[Rendered images with source text]
********

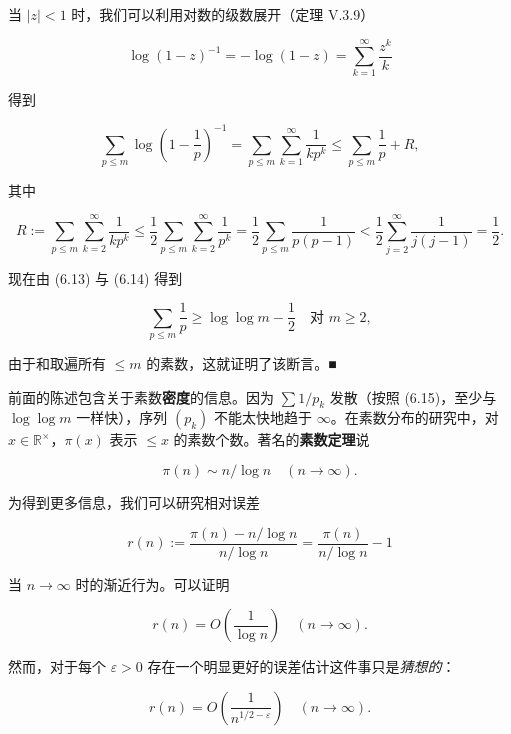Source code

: \begin{remark}
当 $ |z| < 1 $ 时，我们可以利用对数的级数展开（定理 V.3.9）

\[
\log(1 - z)^{-1} = -\log(1 - z) = \sum_{k=1}^{\infty}\frac{z^k}{k}
\]

得到

\begin{equation}
\sum_{p\le m}\log\left( 1 - \frac{1}{p} \right)^{-1} = \sum_{p\le m}\sum_{k=1}^{\infty}\frac{1}{kp^k} \le \sum_{p\le m}\frac{1}{p} + R ,\tag{6.14}
\end{equation}

其中

\[
R := \sum_{p\le m}\sum_{k=2}^{\infty}\frac{1}{kp^k} \le \frac{1}{2}\sum_{p\le m}\sum_{k=2}^{\infty}\frac{1}{p^k} = \frac{1}{2}\sum_{p\le m}\frac{1}{p(p - 1)} < \frac{1}{2}\sum_{j=2}^{\infty}\frac{1}{j(j - 1)} = \frac{1}{2} .
\]

现在由 (6.13) 与 (6.14) 得到

\begin{equation}
\sum_{p\le m}\frac{1}{p} \ge \log\log m - \frac{1}{2} \quad \text{对 } m \ge 2 ,\tag{6.15}
\end{equation}

由于和取遍所有 $ \le m $ 的素数，这就证明了该断言。\nobreak\hspace{0.35em}■

\begin{items}
\item[（e）]

前面的陈述包含关于素数\textbf{密度}的信息。因为 $ \sum 1/p_k $ 发散（按照 (6.15)，至少与 $ \log\log m $ 一样快），序列 $ (p_k) $ 不能太快地趋于 $ \infty $。在素数分布的研究中，对 $ x \in \mathbb{R}^\times $，$ \pi(x) $ 表示 $ \le x $ 的素数个数。著名的\textbf{素数定理}说

\[
\pi(n) \sim n/\log n \quad (n \to \infty) .
\]

为得到更多信息，我们可以研究相对误差

\[
r(n) := \frac{\pi(n) - n/\log n}{n/\log n} = \frac{\pi(n)}{n/\log n} - 1
\]

当 $ n \to \infty $ 时的渐近行为。可以证明

\[
r(n) = O\left( \frac{1}{\log n} \right) \quad (n \to \infty) .
\]

然而，对于每个 $ \varepsilon > 0 $ 存在一个明显更好的误差估计这件事只是\emph{猜想的}：

\[
r(n) = O\left( \frac{1}{n^{1/2-\varepsilon}} \right) \quad (n \to \infty) .
\]


\end{items}
\end{remark}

********

◆ **YOUR OBJECTIVE**
Word for word, reproduce all of the data, but keep out the pictures.

◆ **FINISHED TASK**
Source code

: \begin{remark}
当 $ |z| < 1 $ 时，我们可以利用对数的级数展开（定理 V.3.9）

\[
\log(1 - z)^{-1} = -\log(1 - z) = \sum_{k=1}^{\infty}\frac{z^k}{k}
\]

得到

\begin{equation}
\sum_{p\le m}\log\left( 1 - \frac{1}{p} \right)^{-1} = \sum_{p\le m}\sum_{k=1}^{\infty}\frac{1}{kp^k} \le \sum_{p\le m}\frac{1}{p} + R ,\tag{6.14}
\end{equation}

其中

\[
R := \sum_{p\le m}\sum_{k=2}^{\infty}\frac{1}{kp^k} \le \frac{1}{2}\sum_{p\le m}\sum_{k=2}^{\infty}\frac{1}{p^k} = \frac{1}{2}\sum_{p\le m}\frac{1}{p(p - 1)} < \frac{1}{2}\sum_{j=2}^{\infty}\frac{1}{j(j - 1)} = \frac{1}{2} .
\]

现在由 (6.13) 与 (6.14) 得到

\begin{equation}
\sum_{p\le m}\frac{1}{p} \ge \log\log m - \frac{1}{2} \quad \text{对 } m \ge 2 ,\tag{6.15}
\end{equation}

由于和取遍所有 $ \le m $ 的素数，这就证明了该断言。\nobreak\hspace{0.35em}■

\begin{items}
\item[（e）]

前面的陈述包含关于素数\textbf{密度}的信息。因为 $ \sum 1/p_k $ 发散（按照 (6.15)，至少与 $ \log\log m $ 一样快），序列 $ (p_k) $ 不能太快地趋于 $ \infty $。在素数分布的研究中，对 $ x \in \mathbb{R}^\times $，$ \pi(x) $ 表示 $ \le x $ 的素数个数。著名的\textbf{素数定理}说

\[
\pi(n) \sim n/\log n \quad (n \to \infty) .
\]

为得到更多信息，我们可以研究相对误差

\[
r(n) := \frac{\pi(n) - n/\log n}{n/\log n} = \frac{\pi(n)}{n/\log n} - 1
\]

当 $ n \to \infty $ 时的渐近行为。可以证明

\[
r(n) = O\left( \frac{1}{\log n} \right) \quad (n \to \infty) .
\]

然而，对于每个 $ \varepsilon > 0 $ 存在一个明显更好的误差估计这件事只是\emph{猜想的}：

\[
r(n) = O\left( \frac{1}{n^{1/2-\varepsilon}} \right) \quad (n \to \infty) .
\]


\end{items}
\end{remark}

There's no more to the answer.